Son esprit recommença à tournoyer. Couches sur couches d'informations qui nécessitaient un examen attentif. Ses actions alors, son comportement maintenant, ce qu'elle avait déjà compris et ce qu'il ne dévoilait pas. Probablement beaucoup, compte tenu du sujet.
"Mais est-ce que je ne ressentirai pas encore vos émotions si j'apprends l'Occlumancie ?"
Il inclina légèrement la tête, déplaçant son regard vers la cheminée.
"Malheureusement, si mais au moins la connexion ne sera pas révélée si quelqu'un essaie de faire levier. Le concept est suffisamment étrange pour que personne ne le cherche dans votre esprit, mais si on tombe dessus…"

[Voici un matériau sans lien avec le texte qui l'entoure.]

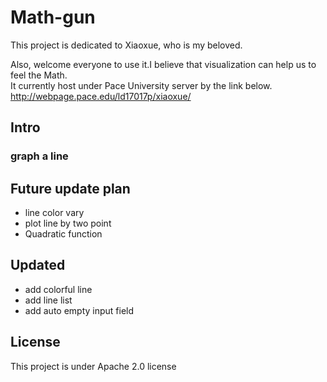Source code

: # Math-gun
This project is dedicated to Xiaoxue, who is my beloved.

Also, welcome everyone to use it.I believe that visualization can help us to feel the Math.  
It currently host under Pace University server by the link below.  
http://webpage.pace.edu/ld17017p/xiaoxue/


## Intro


### graph a line

## Future update plan


* line color vary 
* plot line by two point
* Quadratic function


## Updated
* add colorful line
* add line list
* add auto empty input field



## License
This project is under Apache 2.0 license
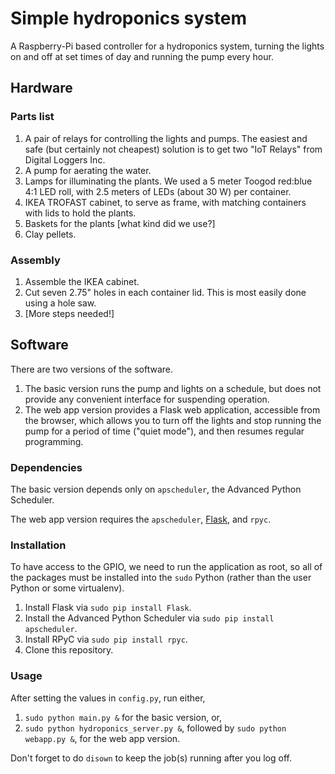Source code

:# Simple hydroponics system #

A Raspberry-Pi based controller for a hydroponics system, turning the lights
on and off at set times of day and running the pump every hour.


## Hardware ##

### Parts list ###

1.  A pair of relays for controlling the lights and pumps.  The easiest and
    safe (but certainly not cheapest) solution is to get two "IoT Relays" from
    Digital Loggers Inc.
2.  A pump for aerating the water.
3.  Lamps for illuminating the plants.  We used a 5 meter Toogod red:blue 4:1
    LED roll, with 2.5 meters of LEDs (about 30 W) per container.
4.  IKEA TROFAST cabinet, to serve as frame, with matching containers with
    lids to hold the plants.
5.  Baskets for the plants [what kind did we use?]
6.  Clay pellets.

### Assembly ###

1.  Assemble the IKEA cabinet.
2.  Cut seven 2.75" holes in each container lid.  This is most easily done
    using a hole saw.
3.  [More steps needed!]


## Software ##

There are two versions of the software.

1.  The basic version runs the pump and lights on a schedule, but does not
    provide any convenient interface for suspending operation.
2.  The web app version provides a Flask web application, accessible from the
    browser, which allows you to turn off the lights and stop running the
    pump for a period of time ("quiet mode"), and then resumes regular
    programming.


### Dependencies ###

The basic version depends only on `apscheduler`, the Advanced Python
Scheduler.

The web app version requires the `apscheduler`,
[Flask](http://flask.pocoo.org/), and `rpyc`.


### Installation ###

To have access to the GPIO, we need to run the application as root, so all of
the packages must be installed into the `sudo` Python (rather than the user
Python or some virtualenv).

1.  Install Flask via `sudo pip install Flask`.
2.  Install the Advanced Python Scheduler via `sudo pip install apscheduler`.
3.  Install RPyC via `sudo pip install rpyc`.
4.  Clone this repository.


### Usage ###

After setting the values in `config.py`, run either,

1.  `sudo python main.py &` for the basic version, or,
2.  `sudo python hydroponics_server.py &`, followed by
    `sudo python webapp.py &`, for the web app version.

Don't forget to do `disown` to keep the job(s) running after you log off.
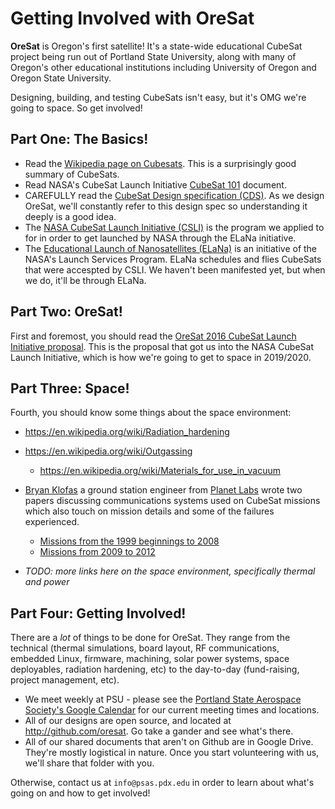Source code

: # Getting Involved with OreSat

**OreSat** is Oregon's first satellite! It's a state-wide educational CubeSat project being run out of Portland State University, along with many of Oregon's other educational institutions including University of Oregon and Oregon State University.

Designing, building, and testing CubeSats isn't easy, but it's OMG we're going to space. So get involved!

## Part One: The Basics!

- Read the [Wikipedia page on Cubesats](https://en.wikipedia.org/wiki/CubeSat). This is a surprisingly good summary of CubeSats.
- Read NASA's CubeSat Launch Initiative [CubeSat 101](https://www.nasa.gov/content/cubesat-launch-initiative-resources) document.
- CAREFULLY read the [CubeSat Design specification (CDS)](https://static1.squarespace.com/static/5418c831e4b0fa4ecac1bacd/t/56e9b62337013b6c063a655a/1458157095454/cds_rev13_final2.pdf). As we design OreSat, we'll constantly refer to this design spec so understanding it deeply is a good idea.
- The [NASA CubeSat Launch Initiative (CSLI)](http://www.nasa.gov/directorates/heo/home/CubeSats_initiative) is the program we applied to  for in order to get launched by NASA through the ELaNa initiative.
- The [Educational Launch of Nanosatellites (ELaNa)](http://www.nasa.gov/mission_pages/smallsats/elana/index.html) is an initiative of the NASA's Launch Services Program. ELaNa schedules and flies CubeSats that were accespted by CSLI. We haven't been manifested yet, but when we do, it'll be through ELaNa.

## Part Two: OreSat!

First and foremost, you should read the [OreSat 2016 CubeSat Launch Initiative proposal](http://oresat.org/mission/oresat-2016-csli-application-r6-PUBLIC.pdf). This is the proposal that got us into the NASA CubeSat Launch Initiative, which is how we're going to get to space in 2019/2020.

## Part Three: Space!

Fourth, you should know some things about the space environment:

- https://en.wikipedia.org/wiki/Radiation_hardening
- https://en.wikipedia.org/wiki/Outgassing
   - https://en.wikipedia.org/wiki/Materials_for_use_in_vacuum
   
- [Bryan Klofas](https://www.klofas.com/papers/) a ground station engineer from [Planet Labs](https://www.planet.com/) wrote two papers discussing communications systems used on CubeSat missions which also touch on mission details and some of the failures experienced.
   - [Missions from the 1999 beginnings to 2008](https://www.klofas.com/papers/CommSurvey-Bryan_Klofas.pdf)
   - [Missions from 2009 to 2012](https://www.klofas.com/papers/Klofas_Communications_Survey_2009-2012.pdf)
- _TODO: more links here on the space environment, specifically thermal and power_

## Part Four: Getting Involved!

There are a _lot_ of things to be done for OreSat. They range from the technical (thermal simulations, board layout, RF communications, embedded Linux, firmware, machining, solar power systems, space deployables, radiation hardening, etc) to the day-to-day (fund-raising, project management, etc). 

- We meet weekly at PSU - please see the [Portland State Aerospace Society's Google Calendar](http://psas.pdx.edu/join/) for our current meeting times and locations.
- All of our designs are open source, and located at <http://github.com/oresat>. Go take a gander and see what's there.
- All of our shared documents that aren't on Github are in Google Drive. They're mostly logistical in nature. Once you start volunteering with us, we'll share that folder with you.

Otherwise, contact us at `info@psas.pdx.edu` in order to learn about what's going on and how to get involved!

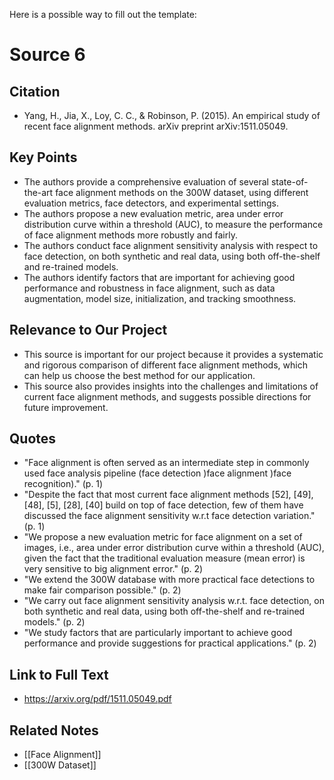 Here is a possible way to fill out the template:

# Source 6

## Citation

- Yang, H., Jia, X., Loy, C. C., & Robinson, P. (2015). An empirical study of recent face alignment methods. arXiv preprint arXiv:1511.05049.

## Key Points

- The authors provide a comprehensive evaluation of several state-of-the-art face alignment methods on the 300W dataset, using different evaluation metrics, face detectors, and experimental settings.
- The authors propose a new evaluation metric, area under error distribution curve within a threshold (AUC), to measure the performance of face alignment methods more robustly and fairly.
- The authors conduct face alignment sensitivity analysis with respect to face detection, on both synthetic and real data, using both off-the-shelf and re-trained models.
- The authors identify factors that are important for achieving good performance and robustness in face alignment, such as data augmentation, model size, initialization, and tracking smoothness.

## Relevance to Our Project

- This source is important for our project because it provides a systematic and rigorous comparison of different face alignment methods, which can help us choose the best method for our application.
- This source also provides insights into the challenges and limitations of current face alignment methods, and suggests possible directions for future improvement.

## Quotes

- "Face alignment is often served as an intermediate step in commonly used face analysis pipeline (face detection )face alignment )face recognition)." (p. 1)
- "Despite the fact that most current face alignment methods [52], [49], [48], [5], [28], [40] build on top of face detection, few of them have discussed the face alignment sensitivity w.r.t face detection variation." (p. 1)
- "We propose a new evaluation metric for face alignment on a set of images, i.e., area under error distribution curve within a threshold (AUC), given the fact that the traditional evaluation measure (mean error) is very sensitive to big alignment error." (p. 2)
- "We extend the 300W database with more practical face detections to make fair comparison possible." (p. 2)
- "We carry out face alignment sensitivity analysis w.r.t. face detection, on both synthetic and real data, using both off-the-shelf and re-trained models." (p. 2)
- "We study factors that are particularly important to achieve good performance and provide suggestions for practical applications." (p. 2)

## Link to Full Text

- https://arxiv.org/pdf/1511.05049.pdf

## Related Notes

- [[Face Alignment]]
- [[300W Dataset]]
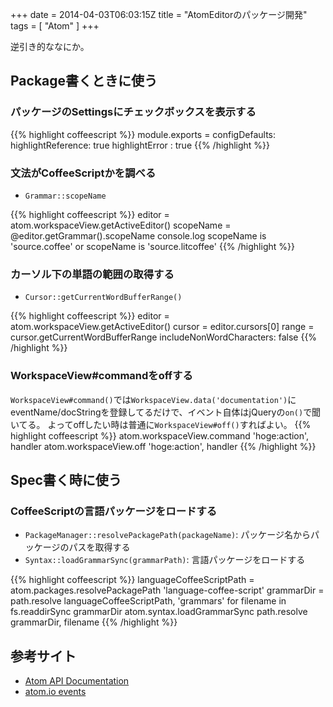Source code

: +++
date = 2014-04-03T06:03:15Z
title = "AtomEditorのパッケージ開発"
tags = [
  "Atom"
]
+++

逆引き的ななにか。


## Package書くときに使う

### パッケージのSettingsにチェックボックスを表示する
{{% highlight coffeescript %}}
module.exports =
  configDefaults:
    highlightReference: true
    highlightError    : true
{{% /highlight %}}

### 文法がCoffeeScriptかを調べる
* `Grammar::scopeName`

{{% highlight coffeescript %}}
editor = atom.workspaceView.getActiveEditor()
scopeName = @editor.getGrammar().scopeName
console.log scopeName is 'source.coffee' or scopeName is 'source.litcoffee'
{{% /highlight %}}

### カーソル下の単語の範囲の取得する
* `Cursor::getCurrentWordBufferRange()`

{{% highlight coffeescript %}}
editor = atom.workspaceView.getActiveEditor()
cursor = editor.cursors[0]
range = cursor.getCurrentWordBufferRange includeNonWordCharacters: false
{{% /highlight %}}

### WorkspaceView#commandをoffする
`WorkspaceView#command()`では`WorkspaceView.data('documentation')`にeventName/docStringを登録してるだけで、イベント自体はjQueryの`on()`で聞いてる。
よってoffしたい時は普通に`WorkspaceView#off()`すればよい。
{{% highlight coffeescript %}}
atom.workspaceView.command 'hoge:action', handler
atom.workspaceView.off 'hoge:action', handler
{{% /highlight %}}


## Spec書く時に使う

### CoffeeScriptの言語パッケージをロードする
* `PackageManager::resolvePackagePath(packageName)`: パッケージ名からパッケージのパスを取得する
* `Syntax::loadGrammarSync(grammarPath)`: 言語パッケージをロードする

{{% highlight coffeescript %}}
languageCoffeeScriptPath = atom.packages.resolvePackagePath 'language-coffee-script'
grammarDir = path.resolve languageCoffeeScriptPath, 'grammars'
for filename in fs.readdirSync grammarDir
  atom.syntax.loadGrammarSync path.resolve grammarDir, filename
{{% /highlight %}}


## 参考サイト
- [Atom API Documentation](https://atom.io/docs/api/)
- [atom.io events](https://gist.github.com/ardcore/9262498)
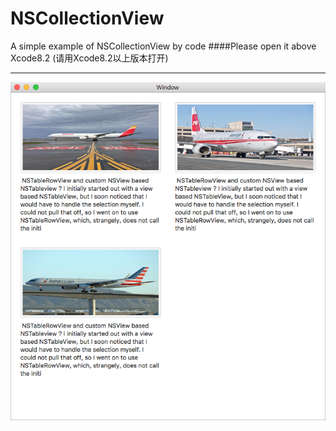 # NSCollectionView
A simple example of NSCollectionView by code 
####Please open it above Xcode8.2 (请用Xcode8.2以上版本打开)
***

![图片](https://github.com/shibiao/NSCollectionView/blob/master/1.png)
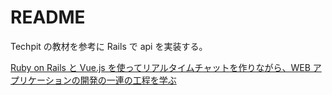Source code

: # README

Techpit の教材を参考に Rails で api を実装する。

[Ruby on Rails と Vue.js を使ってリアルタイムチャットを作りながら、WEB アプリケーションの開発の一連の工程を学ぶ](https://www.techpit.jp/courses/195)
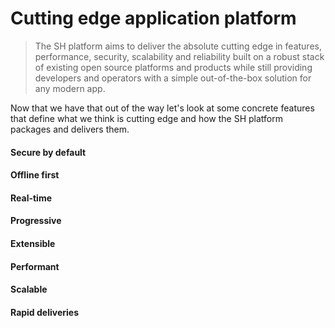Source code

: # Cutting edge application platform

> The SH platform aims to deliver the absolute cutting edge in features, performance, security, scalability and reliability built on a robust stack of existing open source platforms and products while still providing developers and operators with a simple out-of-the-box solution for any modern app.

Now that we have that out of the way let's look at some concrete features that define what we think is cutting edge and how the SH platform packages and delivers them.

#### Secure by default

#### Offline first

#### Real-time

#### Progressive

#### Extensible

#### Performant

#### Scalable

#### Rapid deliveries




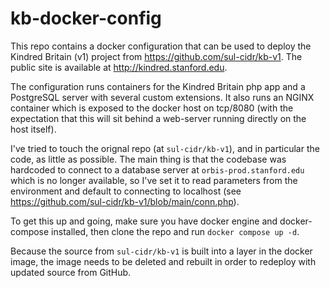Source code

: # kb-docker-config

This repo contains a docker configuration that can be used to deploy the Kindred Britain (v1) project from https://github.com/sul-cidr/kb-v1.  The public site is available at http://kindred.stanford.edu.

The configuration runs containers for the Kindred Britain php app and a PostgreSQL server with several custom extensions.  It also runs an NGINX container which is exposed to the docker host on tcp/8080 (with the expectation that this will sit behind a web-server running directly on the host itself).

I've tried to touch the orignal repo (at `sul-cidr/kb-v1`), and in particular the code, as little as possible.  The main thing is that the codebase was hardcoded to connect to a database server at `orbis-prod.stanford.edu` which is no longer available, so I've set it to read parameters from the environment and default to connecting to localhost (see https://github.com/sul-cidr/kb-v1/blob/main/conn.php).

To get this up and going, make sure you have docker engine and docker-compose installed, then clone the repo and run `docker compose up -d`.

Because the source from `sul-cidr/kb-v1` is built into a layer in the docker image, the image needs to be deleted and rebuilt in order to redeploy with updated source from GitHub.
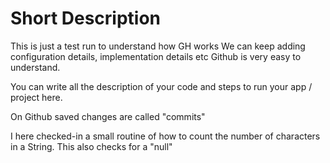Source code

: #  Short Description
This is just a test run to understand how GH works 
We can keep adding configuration details, implementation details etc Github is very easy to understand. 

You can write all the description of your code and steps to run your app / project here. 

On Github saved changes are called "commits"

I here checked-in a small routine of how to count the number of characters in a String. This also checks for a "null"
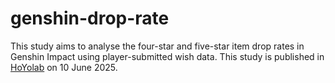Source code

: # genshin-drop-rate
This study aims to analyse the four-star and five-star item drop rates in Genshin Impact using player-submitted wish data. This study is published in [HoYolab](https://www.hoyolab.com/newArticle/1?post_id=39248513) on 10 June 2025.
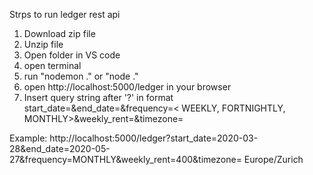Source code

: Strps to run ledger rest api

1. Download zip file
2. Unzip file
3. Open folder in VS code
4. open terminal
5. run "nodemon ." or "node ."
6. open http://localhost:5000/ledger in your browser
7. Insert query string after '?' in format start_date=<YYYY-MM-DD>&end_date=<YYYY-MM-DD>&frequency=< WEEKLY, FORTNIGHTLY, MONTHLY>&weekly_rent=<Rent amount>&timezone= <TZ databasae format>

Example: http://localhost:5000/ledger?start_date=2020-03-28&end_date=2020-05-27&frequency=MONTHLY&weekly_rent=400&timezone= Europe/Zurich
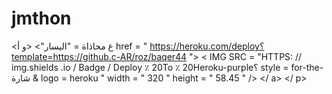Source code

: # jmthon

<ع محاذاة = "اليسار"> <و أ href = " https://heroku.com/deploy؟template=https://github.c-AR/roz/baqer44 "> < IMG  SRC = "HTTPS: // img.shields .io / Badge / Deploy ٪ 20To ٪ 20Heroku-purple؟ style = for-the- شارة & logo = heroku " width = " 320 " height = " 58.45 " /> </ a> </ p>
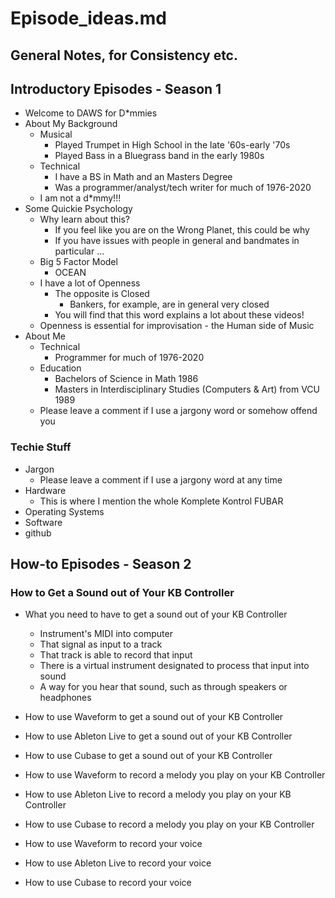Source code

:
# Episode_ideas.md

## General Notes, for Consistency etc.


## Introductory Episodes - Season 1

- Welcome to DAWS for D\*mmies
- About My Background
  - Musical
    - Played Trumpet in High School in the late '60s-early '70s
    - Played Bass in a Bluegrass band in the early 1980s
  - Technical
    - I have a BS in Math and an Masters Degree
    - Was a programmer/analyst/tech writer for much of 1976-2020
  - I am not a d\*mmy!!!
- Some Quickie Psychology
  - Why learn about this?
    - If you feel like you are on the Wrong Planet, this could be why
    - If you have issues with people in general and bandmates in particular ...
  - Big 5 Factor Model
    - OCEAN
  - I have a lot of Openness
    - The opposite is Closed
      - Bankers, for example, are in general very closed
    - You will find that this word explains a lot about these videos!
  - Openness is essential for improvisation - the Human side of Music
- About Me
  - Technical
    - Programmer for much of 1976-2020
  - Education
    - Bachelors of Science in Math 1986
    - Masters in Interdisciplinary Studies (Computers & Art) from VCU 1989
  - Please leave a comment if I use a jargony word or somehow offend you

### Techie Stuff

- Jargon
  - Please leave a comment if I use a jargony word at any time
- Hardware
  - This is where I mention the whole Komplete Kontrol FUBAR
- Operating Systems
- Software
- github

## How-to Episodes - Season 2

### How to Get a Sound out of Your KB Controller

- What you need to have to get a sound out of your KB Controller
  - Instrument's MIDI into computer
  - That signal as input to a track
  - That track is able to record that input
  - There is a virtual instrument designated to process that input into sound
  - A way for you hear that sound, such as through speakers or headphones
- How to use Waveform to get a sound out of your KB Controller
- How to use Ableton Live to get a sound out of your KB Controller
- How to use Cubase to get a sound out of your KB Controller


- How to use Waveform to record a melody you play on your KB Controller
- How to use Ableton Live to record a melody you play on your KB Controller
- How to use Cubase to record a melody you play on your KB Controller
 
- How to use Waveform to record your voice
- How to use Ableton Live to record your voice
- How to use Cubase to record your voice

Hermione respira profondément. Cela avait du sens, et elle n'était jamais opposée à apprendre plus de magie. Elle pouvait sentir qu'il était sincère, ou du moins qu'il était profondément mal à l'aise avec la situation actuelle.
"Merci Monsieur."
Ses yeux se posèrent sur les siens et il avait presque l'air confus.
"Vous m'avez sauvé, au prix de grands risques personnels. Encore une fois. Merci. Je ferai tout ce que je peux pour garder vos secrets en sécurité, Monsieur."
Il hocha la tête, sèchement. Ils finirent leur thé, discutant d'un programme pour les leçons d'Occlumancie.
En partant, elle le félicita pour son poste de professeur de Défense, sentant sa surprise avant qu'il ne tapote sa baguette au-dessus de sa tête afin de la désillusionner pour sa randonnée jusqu'à la tour de Gryffondor.
La jeune femme veilla bien trop tard, lisant le livre qu'il lui avait prêté sous la lumière de sa baguette avec les rideaux tirés autour de son lit. C'était fascinant, avec encore un autre témoignage de l'étrangeté du monde magique par rapport à celui des Moldus.